Chinese Villagers: The Communist Party Flooded Us to Protect Big Cities

This photo taken on July 23, 2016 shows a bridge damaged by recent floodwaters in Daxian village in Xingtai, north China's Hebei province. As of July 25, morning more than half a million people in the hardest-hit provinces of Henan and Hebei had been displaced, with 125,000 people in urgent …
STR/AFP via Getty Images

Villagers living in the rural Chinese Lujiang county, in Anhui province, have accused the government of deliberately flooding their lands to protect big cities and expensive manufacturing assets from damage, according to an Epoch Times report released Thursday.

Chinese officials estimated Friday that flooding from torrential rains and swollen rivers has affected almost 70 million people and caused at least $29 billion in damage this year.

The anti-communist Epoch Times talked to some unhappy residents of rural Lujiang county in the Anhui province who believe the authorities intentionally damaged their local dike, causing it to fail under the pressure of heavy rain and divert storm water onto their land. 

Lujiang was cut off by the resulting floods for 40 days, with little in the way of supplies. The floods displaced thousands from their homes and most have not yet returned. Government officials have made vague promises to help them pump floodwater out of their buildings, but have not provided a timetable, so they are forced to live in rental properties. A man named Chen said the only government assistance he has received for his family of four is “a bag of rice and a bottle of cooking oil.” He said he lost both his home and his business properties to the floods.

“I spent most of my life savings on the store. There are also debts and loans … us ordinary people have unspeakable hardships,” he said.

Chen said the authorities ordered residents of his Shidaxu village to evacuate the night before the dike inexplicably collapsed, leading the locals to suspect the dike was deliberately sabotaged by Chinese Communist Party (CCP) officials who decided losing the village and its 16,000 acres of farmland was preferable to leaving the dike intact and allowing floodwaters to surge onto more valuable property elsewhere.

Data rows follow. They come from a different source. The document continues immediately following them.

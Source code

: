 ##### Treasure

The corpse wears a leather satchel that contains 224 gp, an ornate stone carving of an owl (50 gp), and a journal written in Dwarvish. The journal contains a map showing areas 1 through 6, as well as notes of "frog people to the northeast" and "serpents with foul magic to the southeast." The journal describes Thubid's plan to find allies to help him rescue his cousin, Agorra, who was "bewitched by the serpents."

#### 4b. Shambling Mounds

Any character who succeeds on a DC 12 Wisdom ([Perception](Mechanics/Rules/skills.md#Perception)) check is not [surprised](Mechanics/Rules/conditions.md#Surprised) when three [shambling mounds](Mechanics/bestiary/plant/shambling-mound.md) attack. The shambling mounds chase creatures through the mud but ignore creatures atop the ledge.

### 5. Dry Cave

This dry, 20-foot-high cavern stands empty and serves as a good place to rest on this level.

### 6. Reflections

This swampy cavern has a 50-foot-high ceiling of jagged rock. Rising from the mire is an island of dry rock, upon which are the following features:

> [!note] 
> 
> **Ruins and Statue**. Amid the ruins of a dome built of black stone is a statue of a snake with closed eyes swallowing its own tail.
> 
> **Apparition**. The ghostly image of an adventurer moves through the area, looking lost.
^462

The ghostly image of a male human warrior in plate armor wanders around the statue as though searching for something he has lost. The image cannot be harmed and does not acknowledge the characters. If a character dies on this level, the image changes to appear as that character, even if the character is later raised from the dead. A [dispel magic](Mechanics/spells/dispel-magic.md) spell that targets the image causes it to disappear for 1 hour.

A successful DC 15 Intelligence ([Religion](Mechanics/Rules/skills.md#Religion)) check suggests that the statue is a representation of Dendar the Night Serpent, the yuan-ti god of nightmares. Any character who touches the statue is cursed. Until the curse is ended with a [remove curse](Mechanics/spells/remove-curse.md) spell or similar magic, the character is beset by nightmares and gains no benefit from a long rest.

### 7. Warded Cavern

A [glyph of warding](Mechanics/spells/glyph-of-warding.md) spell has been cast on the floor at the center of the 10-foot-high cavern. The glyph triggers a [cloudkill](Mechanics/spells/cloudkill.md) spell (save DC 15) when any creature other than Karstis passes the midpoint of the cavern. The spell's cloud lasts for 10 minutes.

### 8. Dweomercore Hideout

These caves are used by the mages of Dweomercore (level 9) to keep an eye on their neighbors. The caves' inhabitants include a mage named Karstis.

“It’s hard to swallow,” Chen said of the official story behind the dike collapse and flood.

“Why didn’t the government admit that the water was released, but talked about a dike collapse? Why? We have made such a big sacrifice. Don’t we deserve an explanation?” he asked.

Chinese officials admitted to deliberately destroying a number of dams, including some in Anhui province. Such extreme measures were meant to avoid total catastrophe and protect the most valuable assets in the Yangtze River region, including the massive Three Gorges Dam. Many area residents complained that their homes, businesses, and farmland were sacrificed by deliberate flooding to relieve pressure on the dam.

Officials in hard-hit Hunan province pledged on Friday that they would complete reconstruction by the end of this year and make new residences available for people who lost their homes by the middle of February 2021. Eastern China is still suffering from a good deal of flooding at the moment, making those targets seem rather ambitious.